I’m jumping on it just to question if anybody knows what the Convert Frame to Timestamp is about (full name “vuo.type.audioframe.real”).
The name is audio frame, but the type of the port is video frame, but I can’t connect neither a video frame nor anything ;)
When I test this composition real time, I get around 60 fps. When I export it as a movie (1920*1080, 23.976 fps, H264), each frame is repeated three or four times. Is the video compression causing the problem? Should I connect the Build List to something else? I’m sorry to be so obtuse about this, I’m usually decent enough at dataflow programming…
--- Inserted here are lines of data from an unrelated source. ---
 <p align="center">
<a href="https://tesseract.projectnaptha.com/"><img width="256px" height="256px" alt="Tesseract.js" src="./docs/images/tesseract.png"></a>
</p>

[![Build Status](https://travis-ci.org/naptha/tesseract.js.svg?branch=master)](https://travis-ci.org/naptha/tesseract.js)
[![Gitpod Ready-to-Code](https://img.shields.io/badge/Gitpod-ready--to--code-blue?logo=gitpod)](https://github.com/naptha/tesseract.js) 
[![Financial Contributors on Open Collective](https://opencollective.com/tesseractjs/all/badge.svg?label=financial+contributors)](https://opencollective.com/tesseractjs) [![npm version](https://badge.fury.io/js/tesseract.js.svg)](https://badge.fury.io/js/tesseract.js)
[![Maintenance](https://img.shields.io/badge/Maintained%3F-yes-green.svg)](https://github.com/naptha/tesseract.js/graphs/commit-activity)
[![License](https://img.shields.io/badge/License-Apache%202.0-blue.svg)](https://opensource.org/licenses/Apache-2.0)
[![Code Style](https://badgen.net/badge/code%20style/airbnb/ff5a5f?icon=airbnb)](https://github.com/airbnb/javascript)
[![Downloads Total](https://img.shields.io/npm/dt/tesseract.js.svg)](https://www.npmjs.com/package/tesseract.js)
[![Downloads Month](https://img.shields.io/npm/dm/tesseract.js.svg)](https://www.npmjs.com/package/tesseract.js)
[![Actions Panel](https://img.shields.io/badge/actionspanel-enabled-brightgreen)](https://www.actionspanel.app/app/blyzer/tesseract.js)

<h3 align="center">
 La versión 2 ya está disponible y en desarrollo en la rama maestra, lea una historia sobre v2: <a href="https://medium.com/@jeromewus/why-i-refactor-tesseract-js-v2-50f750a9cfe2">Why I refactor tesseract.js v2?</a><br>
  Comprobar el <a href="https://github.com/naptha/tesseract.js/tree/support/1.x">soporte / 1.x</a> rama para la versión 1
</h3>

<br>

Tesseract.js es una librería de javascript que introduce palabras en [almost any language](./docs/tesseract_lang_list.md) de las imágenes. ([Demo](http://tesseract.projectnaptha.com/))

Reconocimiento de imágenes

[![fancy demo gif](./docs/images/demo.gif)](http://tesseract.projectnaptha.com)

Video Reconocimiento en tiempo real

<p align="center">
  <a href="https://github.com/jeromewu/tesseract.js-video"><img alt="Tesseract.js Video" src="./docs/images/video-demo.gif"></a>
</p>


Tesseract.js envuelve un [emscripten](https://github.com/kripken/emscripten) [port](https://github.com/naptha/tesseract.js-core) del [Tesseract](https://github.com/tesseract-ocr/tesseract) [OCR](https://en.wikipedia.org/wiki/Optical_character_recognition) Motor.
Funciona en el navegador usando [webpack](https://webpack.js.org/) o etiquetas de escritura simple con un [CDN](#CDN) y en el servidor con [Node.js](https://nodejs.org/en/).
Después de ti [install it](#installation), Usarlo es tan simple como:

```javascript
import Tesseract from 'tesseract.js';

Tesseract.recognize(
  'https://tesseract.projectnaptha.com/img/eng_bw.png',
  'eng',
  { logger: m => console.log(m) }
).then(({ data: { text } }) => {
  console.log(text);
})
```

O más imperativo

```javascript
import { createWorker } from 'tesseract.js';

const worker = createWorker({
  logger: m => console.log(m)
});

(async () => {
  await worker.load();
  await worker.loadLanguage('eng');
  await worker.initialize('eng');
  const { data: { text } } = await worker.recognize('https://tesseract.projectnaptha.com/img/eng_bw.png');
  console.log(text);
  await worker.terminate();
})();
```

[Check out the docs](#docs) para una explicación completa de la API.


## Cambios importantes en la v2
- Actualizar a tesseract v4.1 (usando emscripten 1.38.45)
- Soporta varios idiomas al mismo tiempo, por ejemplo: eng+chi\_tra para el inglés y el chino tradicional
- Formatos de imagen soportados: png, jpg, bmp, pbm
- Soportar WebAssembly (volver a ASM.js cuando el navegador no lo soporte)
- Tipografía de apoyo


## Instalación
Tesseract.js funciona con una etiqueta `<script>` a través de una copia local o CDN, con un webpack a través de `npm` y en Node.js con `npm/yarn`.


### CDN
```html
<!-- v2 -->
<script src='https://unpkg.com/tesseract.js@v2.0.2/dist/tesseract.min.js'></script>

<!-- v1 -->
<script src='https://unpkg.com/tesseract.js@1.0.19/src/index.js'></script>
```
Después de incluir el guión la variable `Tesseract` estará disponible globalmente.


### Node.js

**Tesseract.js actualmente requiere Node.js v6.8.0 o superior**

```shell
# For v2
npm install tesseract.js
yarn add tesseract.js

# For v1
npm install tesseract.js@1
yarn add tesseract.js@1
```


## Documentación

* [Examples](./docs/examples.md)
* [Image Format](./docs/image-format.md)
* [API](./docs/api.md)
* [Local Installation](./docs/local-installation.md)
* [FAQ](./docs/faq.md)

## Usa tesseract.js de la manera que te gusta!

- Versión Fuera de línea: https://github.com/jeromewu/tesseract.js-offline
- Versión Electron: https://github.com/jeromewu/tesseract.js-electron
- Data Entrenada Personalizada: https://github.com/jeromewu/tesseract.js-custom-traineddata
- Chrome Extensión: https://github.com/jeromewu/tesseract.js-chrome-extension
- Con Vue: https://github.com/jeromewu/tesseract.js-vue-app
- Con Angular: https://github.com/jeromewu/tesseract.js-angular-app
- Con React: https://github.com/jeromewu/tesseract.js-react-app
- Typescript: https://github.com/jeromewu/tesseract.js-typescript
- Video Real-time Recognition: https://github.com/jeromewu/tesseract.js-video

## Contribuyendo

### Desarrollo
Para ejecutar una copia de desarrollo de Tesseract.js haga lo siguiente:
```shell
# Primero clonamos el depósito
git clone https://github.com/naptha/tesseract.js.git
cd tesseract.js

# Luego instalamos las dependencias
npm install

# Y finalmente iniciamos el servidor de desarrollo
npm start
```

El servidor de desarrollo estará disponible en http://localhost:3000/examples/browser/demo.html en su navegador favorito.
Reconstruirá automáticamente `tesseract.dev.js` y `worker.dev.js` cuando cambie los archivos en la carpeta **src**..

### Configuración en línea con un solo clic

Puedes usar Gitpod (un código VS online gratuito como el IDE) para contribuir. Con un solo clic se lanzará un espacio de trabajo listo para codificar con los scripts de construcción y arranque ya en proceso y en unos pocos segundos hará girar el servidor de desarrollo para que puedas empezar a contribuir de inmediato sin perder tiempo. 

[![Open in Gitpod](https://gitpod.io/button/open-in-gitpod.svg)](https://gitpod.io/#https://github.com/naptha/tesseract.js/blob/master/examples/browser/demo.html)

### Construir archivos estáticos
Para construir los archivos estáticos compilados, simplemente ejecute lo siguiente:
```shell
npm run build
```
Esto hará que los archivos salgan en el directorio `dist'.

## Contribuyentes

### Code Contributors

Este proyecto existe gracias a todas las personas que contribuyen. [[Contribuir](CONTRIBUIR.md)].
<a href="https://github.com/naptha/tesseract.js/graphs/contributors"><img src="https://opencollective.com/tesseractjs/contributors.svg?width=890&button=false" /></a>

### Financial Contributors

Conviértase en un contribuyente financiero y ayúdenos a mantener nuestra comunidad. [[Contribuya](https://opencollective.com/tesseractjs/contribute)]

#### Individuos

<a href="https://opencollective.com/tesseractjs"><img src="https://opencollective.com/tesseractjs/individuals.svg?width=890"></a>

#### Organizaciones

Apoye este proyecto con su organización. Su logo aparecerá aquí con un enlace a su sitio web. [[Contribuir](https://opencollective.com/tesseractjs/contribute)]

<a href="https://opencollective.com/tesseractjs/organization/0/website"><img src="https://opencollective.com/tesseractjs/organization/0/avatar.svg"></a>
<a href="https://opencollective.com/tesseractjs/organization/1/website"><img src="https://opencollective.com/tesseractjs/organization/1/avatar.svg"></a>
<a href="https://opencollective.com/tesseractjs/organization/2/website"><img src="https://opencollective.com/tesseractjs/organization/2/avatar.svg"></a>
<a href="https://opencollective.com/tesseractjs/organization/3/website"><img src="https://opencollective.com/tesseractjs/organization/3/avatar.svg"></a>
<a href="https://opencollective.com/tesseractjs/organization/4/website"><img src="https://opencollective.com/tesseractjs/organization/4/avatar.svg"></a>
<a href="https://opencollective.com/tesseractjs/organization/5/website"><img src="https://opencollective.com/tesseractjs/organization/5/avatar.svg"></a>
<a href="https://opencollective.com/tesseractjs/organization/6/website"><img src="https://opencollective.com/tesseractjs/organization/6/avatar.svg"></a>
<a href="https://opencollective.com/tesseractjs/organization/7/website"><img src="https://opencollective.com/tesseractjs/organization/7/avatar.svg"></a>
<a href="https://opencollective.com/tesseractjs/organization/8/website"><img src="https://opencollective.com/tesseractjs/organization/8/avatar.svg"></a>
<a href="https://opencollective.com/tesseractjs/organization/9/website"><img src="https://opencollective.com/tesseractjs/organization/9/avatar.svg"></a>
The included text file is 10 seconds of pink noise FFT data.
So the video codec has an impact: with H.264, each image is repeated on two to four frames. With ProRes (422 or 4444), each image is repeated on two frames for a second, second and a half, and then it settles to the right “speed” of one frame for one image.
What is interesting, is that by putting a Blend Image with Feedback with an X axis translation in the feedback, I can see that every frames in the exported video are indeed different from one another, whatever the chosen codec.
Somehow, when exporting to a movie, the video codec has an impact on the flow of upstream data, in the first nodes, but not on the downstream nodes as the Blend Image with Feedback does produce a new image for each video frame.
@Bodysoulspirit, there are a couple of issues with the vuo.type.audioframe.real node. The port popover should say “Audio Frame” instead of “Video Frame”; that’s a bug. And actually, the node isn’t useful yet since there are no nodes that work with Audio Frames.
Looks like another case where extraneous events are sneaking into the Build List loop and making things wonky. Hold List nodes are needed to block the events. I’ll reply to your contact message with a revised composition.
I suspect the variation between codecs is because they take a different amount of (real) time to export each frame. Different timings, different wonkiness.